Data extracts section start
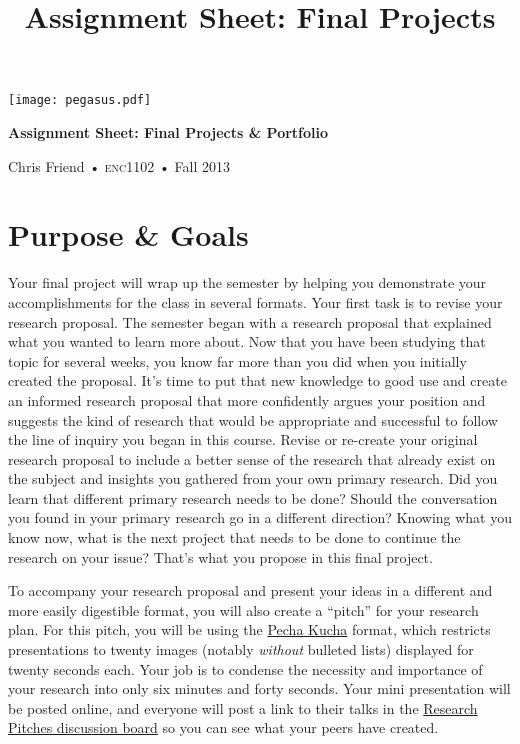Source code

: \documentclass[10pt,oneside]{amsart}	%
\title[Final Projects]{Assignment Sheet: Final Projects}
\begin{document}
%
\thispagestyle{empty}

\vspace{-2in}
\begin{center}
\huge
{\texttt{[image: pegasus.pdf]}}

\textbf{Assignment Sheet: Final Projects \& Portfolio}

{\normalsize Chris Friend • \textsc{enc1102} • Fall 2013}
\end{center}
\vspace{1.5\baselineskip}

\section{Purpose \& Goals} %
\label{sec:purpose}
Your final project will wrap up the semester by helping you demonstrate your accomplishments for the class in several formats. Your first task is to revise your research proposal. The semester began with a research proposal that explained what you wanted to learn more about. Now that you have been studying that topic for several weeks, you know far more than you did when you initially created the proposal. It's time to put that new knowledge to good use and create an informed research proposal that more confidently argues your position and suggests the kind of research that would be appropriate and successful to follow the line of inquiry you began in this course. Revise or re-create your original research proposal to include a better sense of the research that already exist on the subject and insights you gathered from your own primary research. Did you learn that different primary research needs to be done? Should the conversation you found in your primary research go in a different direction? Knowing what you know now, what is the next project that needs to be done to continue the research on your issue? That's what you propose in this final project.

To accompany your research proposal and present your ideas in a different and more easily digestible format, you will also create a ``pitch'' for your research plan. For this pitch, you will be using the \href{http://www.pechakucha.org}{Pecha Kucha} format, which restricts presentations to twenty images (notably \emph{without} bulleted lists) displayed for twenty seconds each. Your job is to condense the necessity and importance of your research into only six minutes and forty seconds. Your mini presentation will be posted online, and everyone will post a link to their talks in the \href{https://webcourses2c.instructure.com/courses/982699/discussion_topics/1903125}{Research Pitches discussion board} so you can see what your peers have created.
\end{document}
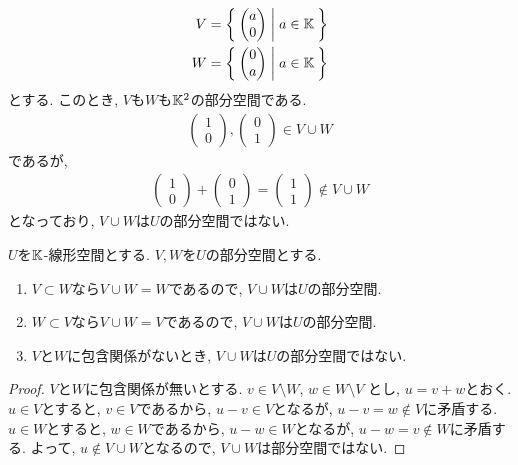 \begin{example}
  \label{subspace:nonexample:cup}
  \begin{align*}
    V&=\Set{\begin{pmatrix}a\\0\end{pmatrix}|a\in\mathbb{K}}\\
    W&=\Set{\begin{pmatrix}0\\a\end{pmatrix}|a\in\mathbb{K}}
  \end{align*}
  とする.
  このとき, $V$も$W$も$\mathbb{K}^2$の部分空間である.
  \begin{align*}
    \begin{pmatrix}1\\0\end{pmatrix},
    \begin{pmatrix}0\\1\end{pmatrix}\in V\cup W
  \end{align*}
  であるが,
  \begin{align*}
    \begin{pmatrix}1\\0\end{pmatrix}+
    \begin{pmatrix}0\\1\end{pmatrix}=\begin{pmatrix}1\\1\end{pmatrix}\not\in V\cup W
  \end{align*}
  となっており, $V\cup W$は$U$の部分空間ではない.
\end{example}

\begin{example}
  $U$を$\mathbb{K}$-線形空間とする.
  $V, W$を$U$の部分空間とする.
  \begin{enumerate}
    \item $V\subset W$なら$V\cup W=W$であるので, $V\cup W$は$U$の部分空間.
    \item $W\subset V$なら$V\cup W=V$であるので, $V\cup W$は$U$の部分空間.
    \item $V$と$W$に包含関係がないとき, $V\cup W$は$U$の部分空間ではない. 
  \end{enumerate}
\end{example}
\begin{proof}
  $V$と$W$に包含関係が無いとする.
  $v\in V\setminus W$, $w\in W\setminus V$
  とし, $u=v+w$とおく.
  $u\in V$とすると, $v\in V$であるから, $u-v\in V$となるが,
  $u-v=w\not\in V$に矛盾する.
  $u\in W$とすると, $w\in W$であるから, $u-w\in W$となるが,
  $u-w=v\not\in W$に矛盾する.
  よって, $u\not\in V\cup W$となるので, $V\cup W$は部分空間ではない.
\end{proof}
Data extracts section end
» Your task
For every entry, return its exact wording and leave out any image.

» Exercise output
Source code

: \documentclass[10pt,oneside]{amsart}	%
\title[Final Projects]{Assignment Sheet: Final Projects}
\begin{document}
%
\thispagestyle{empty}

\vspace{-2in}
\begin{center}
\huge
{\texttt{[image: pegasus.pdf]}}

\textbf{Assignment Sheet: Final Projects \& Portfolio}

{\normalsize Chris Friend • \textsc{enc1102} • Fall 2013}
\end{center}
\vspace{1.5\baselineskip}

\section{Purpose \& Goals} %
\label{sec:purpose}
Your final project will wrap up the semester by helping you demonstrate your accomplishments for the class in several formats. Your first task is to revise your research proposal. The semester began with a research proposal that explained what you wanted to learn more about. Now that you have been studying that topic for several weeks, you know far more than you did when you initially created the proposal. It's time to put that new knowledge to good use and create an informed research proposal that more confidently argues your position and suggests the kind of research that would be appropriate and successful to follow the line of inquiry you began in this course. Revise or re-create your original research proposal to include a better sense of the research that already exist on the subject and insights you gathered from your own primary research. Did you learn that different primary research needs to be done? Should the conversation you found in your primary research go in a different direction? Knowing what you know now, what is the next project that needs to be done to continue the research on your issue? That's what you propose in this final project.

To accompany your research proposal and present your ideas in a different and more easily digestible format, you will also create a ``pitch'' for your research plan. For this pitch, you will be using the \href{http://www.pechakucha.org}{Pecha Kucha} format, which restricts presentations to twenty images (notably \emph{without} bulleted lists) displayed for twenty seconds each. Your job is to condense the necessity and importance of your research into only six minutes and forty seconds. Your mini presentation will be posted online, and everyone will post a link to their talks in the \href{https://webcourses2c.instructure.com/courses/982699/discussion_topics/1903125}{Research Pitches discussion board} so you can see what your peers have created.
\end{document}
 \begin{example}
  \label{subspace:nonexample:cup}
  \begin{align*}
    V&=\Set{\begin{pmatrix}a\\0\end{pmatrix}|a\in\mathbb{K}}\\
    W&=\Set{\begin{pmatrix}0\\a\end{pmatrix}|a\in\mathbb{K}}
  \end{align*}
  とする.
  このとき, $V$も$W$も$\mathbb{K}^2$の部分空間である.
  \begin{align*}
    \begin{pmatrix}1\\0\end{pmatrix},
    \begin{pmatrix}0\\1\end{pmatrix}\in V\cup W
  \end{align*}
  であるが,
  \begin{align*}
    \begin{pmatrix}1\\0\end{pmatrix}+
    \begin{pmatrix}0\\1\end{pmatrix}=\begin{pmatrix}1\\1\end{pmatrix}\not\in V\cup W
  \end{align*}
  となっており, $V\cup W$は$U$の部分空間ではない.
\end{example}

\begin{example}
  $U$を$\mathbb{K}$-線形空間とする.
  $V, W$を$U$の部分空間とする.
  \begin{enumerate}
    \item $V\subset W$なら$V\cup W=W$であるので, $V\cup W$は$U$の部分空間.
    \item $W\subset V$なら$V\cup W=V$であるので, $V\cup W$は$U$の部分空間.
    \item $V$と$W$に包含関係がないとき, $V\cup W$は$U$の部分空間ではない. 
  \end{enumerate}
\end{example}
\begin{proof}
  $V$と$W$に包含関係が無いとする.
  $v\in V\setminus W$, $w\in W\setminus V$
  とし, $u=v+w$とおく.
  $u\in V$とすると, $v\in V$であるから, $u-v\in V$となるが,
  $u-v=w\not\in V$に矛盾する.
  $u\in W$とすると, $w\in W$であるから, $u-w\in W$となるが,
  $u-w=v\not\in W$に矛盾する.
  よって, $u\not\in V\cup W$となるので, $V\cup W$は部分空間ではない.
\end{proof}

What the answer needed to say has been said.